- Your instructions:
From first line to last, give the material again unchanged.

- Data shown:
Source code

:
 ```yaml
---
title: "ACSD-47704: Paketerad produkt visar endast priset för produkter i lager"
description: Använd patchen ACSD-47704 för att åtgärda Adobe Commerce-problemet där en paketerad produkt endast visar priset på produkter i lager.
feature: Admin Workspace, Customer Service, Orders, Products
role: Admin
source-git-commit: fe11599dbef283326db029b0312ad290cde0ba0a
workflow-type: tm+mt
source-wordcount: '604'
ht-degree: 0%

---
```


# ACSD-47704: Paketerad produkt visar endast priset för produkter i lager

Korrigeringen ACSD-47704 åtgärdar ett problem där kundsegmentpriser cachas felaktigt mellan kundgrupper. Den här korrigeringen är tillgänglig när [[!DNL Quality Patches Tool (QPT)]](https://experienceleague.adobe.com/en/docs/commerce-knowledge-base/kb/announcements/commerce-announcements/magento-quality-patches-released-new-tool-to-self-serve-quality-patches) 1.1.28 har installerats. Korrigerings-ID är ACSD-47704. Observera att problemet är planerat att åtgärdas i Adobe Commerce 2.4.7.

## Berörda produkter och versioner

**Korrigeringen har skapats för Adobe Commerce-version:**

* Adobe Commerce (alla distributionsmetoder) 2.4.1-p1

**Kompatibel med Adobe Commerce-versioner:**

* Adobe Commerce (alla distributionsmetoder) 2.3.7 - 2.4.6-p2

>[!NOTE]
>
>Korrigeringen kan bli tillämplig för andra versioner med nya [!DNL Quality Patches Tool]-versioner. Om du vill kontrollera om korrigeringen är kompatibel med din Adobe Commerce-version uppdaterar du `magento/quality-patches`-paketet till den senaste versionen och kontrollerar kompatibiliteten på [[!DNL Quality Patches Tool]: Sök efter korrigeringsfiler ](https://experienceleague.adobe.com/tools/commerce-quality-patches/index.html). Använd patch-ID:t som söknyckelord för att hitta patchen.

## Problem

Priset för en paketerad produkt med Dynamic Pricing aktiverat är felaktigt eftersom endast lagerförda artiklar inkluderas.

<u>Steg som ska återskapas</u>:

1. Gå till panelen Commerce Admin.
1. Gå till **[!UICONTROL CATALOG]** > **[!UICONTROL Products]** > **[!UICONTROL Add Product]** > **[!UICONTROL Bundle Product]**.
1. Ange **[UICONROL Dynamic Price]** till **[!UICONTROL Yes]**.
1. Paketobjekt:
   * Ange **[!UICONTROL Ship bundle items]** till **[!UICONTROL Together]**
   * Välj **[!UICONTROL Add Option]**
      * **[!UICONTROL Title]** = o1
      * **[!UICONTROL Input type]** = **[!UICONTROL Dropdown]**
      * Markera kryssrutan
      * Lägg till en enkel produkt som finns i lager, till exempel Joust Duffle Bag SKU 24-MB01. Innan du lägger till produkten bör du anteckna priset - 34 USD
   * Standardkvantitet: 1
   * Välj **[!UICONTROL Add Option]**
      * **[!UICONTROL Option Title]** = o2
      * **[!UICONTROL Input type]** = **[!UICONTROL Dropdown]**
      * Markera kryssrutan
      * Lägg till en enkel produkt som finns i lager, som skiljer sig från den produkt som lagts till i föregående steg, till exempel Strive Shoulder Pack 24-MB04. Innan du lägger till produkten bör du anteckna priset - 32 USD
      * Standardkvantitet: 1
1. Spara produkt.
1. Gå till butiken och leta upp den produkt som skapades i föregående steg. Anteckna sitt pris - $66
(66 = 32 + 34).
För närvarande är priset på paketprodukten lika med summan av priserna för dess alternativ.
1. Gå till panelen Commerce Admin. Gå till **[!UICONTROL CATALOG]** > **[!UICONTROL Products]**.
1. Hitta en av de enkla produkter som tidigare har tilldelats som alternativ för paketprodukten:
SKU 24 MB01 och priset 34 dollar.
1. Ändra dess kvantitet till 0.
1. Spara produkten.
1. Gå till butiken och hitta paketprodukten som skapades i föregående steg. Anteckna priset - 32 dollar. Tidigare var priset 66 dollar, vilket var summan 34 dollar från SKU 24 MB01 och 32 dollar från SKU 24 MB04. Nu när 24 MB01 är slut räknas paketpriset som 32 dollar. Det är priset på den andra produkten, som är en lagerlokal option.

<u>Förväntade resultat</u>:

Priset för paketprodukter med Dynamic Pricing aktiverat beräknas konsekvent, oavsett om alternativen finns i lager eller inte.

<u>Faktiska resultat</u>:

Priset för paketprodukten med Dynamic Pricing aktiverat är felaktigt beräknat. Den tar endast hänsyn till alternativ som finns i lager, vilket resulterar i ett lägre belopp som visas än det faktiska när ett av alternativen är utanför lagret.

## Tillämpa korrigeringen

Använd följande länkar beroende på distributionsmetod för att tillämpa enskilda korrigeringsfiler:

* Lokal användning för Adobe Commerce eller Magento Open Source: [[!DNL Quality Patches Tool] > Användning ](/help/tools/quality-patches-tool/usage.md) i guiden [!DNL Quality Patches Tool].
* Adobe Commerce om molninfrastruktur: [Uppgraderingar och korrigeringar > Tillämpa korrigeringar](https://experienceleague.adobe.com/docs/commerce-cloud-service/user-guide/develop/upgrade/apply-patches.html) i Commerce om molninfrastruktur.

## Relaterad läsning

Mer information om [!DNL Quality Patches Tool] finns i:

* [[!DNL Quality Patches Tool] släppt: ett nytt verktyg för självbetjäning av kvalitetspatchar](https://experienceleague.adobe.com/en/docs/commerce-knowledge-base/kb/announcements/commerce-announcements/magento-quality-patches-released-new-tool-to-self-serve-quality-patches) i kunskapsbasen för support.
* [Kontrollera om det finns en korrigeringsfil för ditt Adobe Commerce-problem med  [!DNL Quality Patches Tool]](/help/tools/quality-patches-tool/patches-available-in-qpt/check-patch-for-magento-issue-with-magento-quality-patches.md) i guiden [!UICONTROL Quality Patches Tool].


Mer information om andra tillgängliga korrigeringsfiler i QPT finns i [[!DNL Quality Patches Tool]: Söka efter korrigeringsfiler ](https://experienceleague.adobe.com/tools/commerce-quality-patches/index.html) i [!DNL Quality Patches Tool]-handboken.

- Exercise solution:
Source code

:
 ```yaml
---
title: "ACSD-47704: Paketerad produkt visar endast priset för produkter i lager"
description: Använd patchen ACSD-47704 för att åtgärda Adobe Commerce-problemet där en paketerad produkt endast visar priset på produkter i lager.
feature: Admin Workspace, Customer Service, Orders, Products
role: Admin
source-git-commit: fe11599dbef283326db029b0312ad290cde0ba0a
workflow-type: tm+mt
source-wordcount: '604'
ht-degree: 0%

---
```


# ACSD-47704: Paketerad produkt visar endast priset för produkter i lager

Korrigeringen ACSD-47704 åtgärdar ett problem där kundsegmentpriser cachas felaktigt mellan kundgrupper. Den här korrigeringen är tillgänglig när [[!DNL Quality Patches Tool (QPT)]](https://experienceleague.adobe.com/en/docs/commerce-knowledge-base/kb/announcements/commerce-announcements/magento-quality-patches-released-new-tool-to-self-serve-quality-patches) 1.1.28 har installerats. Korrigerings-ID är ACSD-47704. Observera att problemet är planerat att åtgärdas i Adobe Commerce 2.4.7.

## Berörda produkter och versioner

**Korrigeringen har skapats för Adobe Commerce-version:**

* Adobe Commerce (alla distributionsmetoder) 2.4.1-p1

**Kompatibel med Adobe Commerce-versioner:**

* Adobe Commerce (alla distributionsmetoder) 2.3.7 - 2.4.6-p2

>[!NOTE]
>
>Korrigeringen kan bli tillämplig för andra versioner med nya [!DNL Quality Patches Tool]-versioner. Om du vill kontrollera om korrigeringen är kompatibel med din Adobe Commerce-version uppdaterar du `magento/quality-patches`-paketet till den senaste versionen och kontrollerar kompatibiliteten på [[!DNL Quality Patches Tool]: Sök efter korrigeringsfiler ](https://experienceleague.adobe.com/tools/commerce-quality-patches/index.html). Använd patch-ID:t som söknyckelord för att hitta patchen.

## Problem

Priset för en paketerad produkt med Dynamic Pricing aktiverat är felaktigt eftersom endast lagerförda artiklar inkluderas.

<u>Steg som ska återskapas</u>:

1. Gå till panelen Commerce Admin.
1. Gå till **[!UICONTROL CATALOG]** > **[!UICONTROL Products]** > **[!UICONTROL Add Product]** > **[!UICONTROL Bundle Product]**.
1. Ange **[UICONROL Dynamic Price]** till **[!UICONTROL Yes]**.
1. Paketobjekt:
   * Ange **[!UICONTROL Ship bundle items]** till **[!UICONTROL Together]**
   * Välj **[!UICONTROL Add Option]**
      * **[!UICONTROL Title]** = o1
      * **[!UICONTROL Input type]** = **[!UICONTROL Dropdown]**
      * Markera kryssrutan
      * Lägg till en enkel produkt som finns i lager, till exempel Joust Duffle Bag SKU 24-MB01. Innan du lägger till produkten bör du anteckna priset - 34 USD
   * Standardkvantitet: 1
   * Välj **[!UICONTROL Add Option]**
      * **[!UICONTROL Option Title]** = o2
      * **[!UICONTROL Input type]** = **[!UICONTROL Dropdown]**
      * Markera kryssrutan
      * Lägg till en enkel produkt som finns i lager, som skiljer sig från den produkt som lagts till i föregående steg, till exempel Strive Shoulder Pack 24-MB04. Innan du lägger till produkten bör du anteckna priset - 32 USD
      * Standardkvantitet: 1
1. Spara produkt.
1. Gå till butiken och leta upp den produkt som skapades i föregående steg. Anteckna sitt pris - $66
(66 = 32 + 34).
För närvarande är priset på paketprodukten lika med summan av priserna för dess alternativ.
1. Gå till panelen Commerce Admin. Gå till **[!UICONTROL CATALOG]** > **[!UICONTROL Products]**.
1. Hitta en av de enkla produkter som tidigare har tilldelats som alternativ för paketprodukten:
SKU 24 MB01 och priset 34 dollar.
1. Ändra dess kvantitet till 0.
1. Spara produkten.
1. Gå till butiken och hitta paketprodukten som skapades i föregående steg. Anteckna priset - 32 dollar. Tidigare var priset 66 dollar, vilket var summan 34 dollar från SKU 24 MB01 och 32 dollar från SKU 24 MB04. Nu när 24 MB01 är slut räknas paketpriset som 32 dollar. Det är priset på den andra produkten, som är en lagerlokal option.

<u>Förväntade resultat</u>:

Priset för paketprodukter med Dynamic Pricing aktiverat beräknas konsekvent, oavsett om alternativen finns i lager eller inte.

<u>Faktiska resultat</u>:

Priset för paketprodukten med Dynamic Pricing aktiverat är felaktigt beräknat. Den tar endast hänsyn till alternativ som finns i lager, vilket resulterar i ett lägre belopp som visas än det faktiska när ett av alternativen är utanför lagret.

## Tillämpa korrigeringen

Använd följande länkar beroende på distributionsmetod för att tillämpa enskilda korrigeringsfiler:

* Lokal användning för Adobe Commerce eller Magento Open Source: [[!DNL Quality Patches Tool] > Användning ](/help/tools/quality-patches-tool/usage.md) i guiden [!DNL Quality Patches Tool].
* Adobe Commerce om molninfrastruktur: [Uppgraderingar och korrigeringar > Tillämpa korrigeringar](https://experienceleague.adobe.com/docs/commerce-cloud-service/user-guide/develop/upgrade/apply-patches.html) i Commerce om molninfrastruktur.

## Relaterad läsning

Mer information om [!DNL Quality Patches Tool] finns i:

* [[!DNL Quality Patches Tool] släppt: ett nytt verktyg för självbetjäning av kvalitetspatchar](https://experienceleague.adobe.com/en/docs/commerce-knowledge-base/kb/announcements/commerce-announcements/magento-quality-patches-released-new-tool-to-self-serve-quality-patches) i kunskapsbasen för support.
* [Kontrollera om det finns en korrigeringsfil för ditt Adobe Commerce-problem med  [!DNL Quality Patches Tool]](/help/tools/quality-patches-tool/patches-available-in-qpt/check-patch-for-magento-issue-with-magento-quality-patches.md) i guiden [!UICONTROL Quality Patches Tool].


Mer information om andra tillgängliga korrigeringsfiler i QPT finns i [[!DNL Quality Patches Tool]: Söka efter korrigeringsfiler ](https://experienceleague.adobe.com/tools/commerce-quality-patches/index.html) i [!DNL Quality Patches Tool]-handboken.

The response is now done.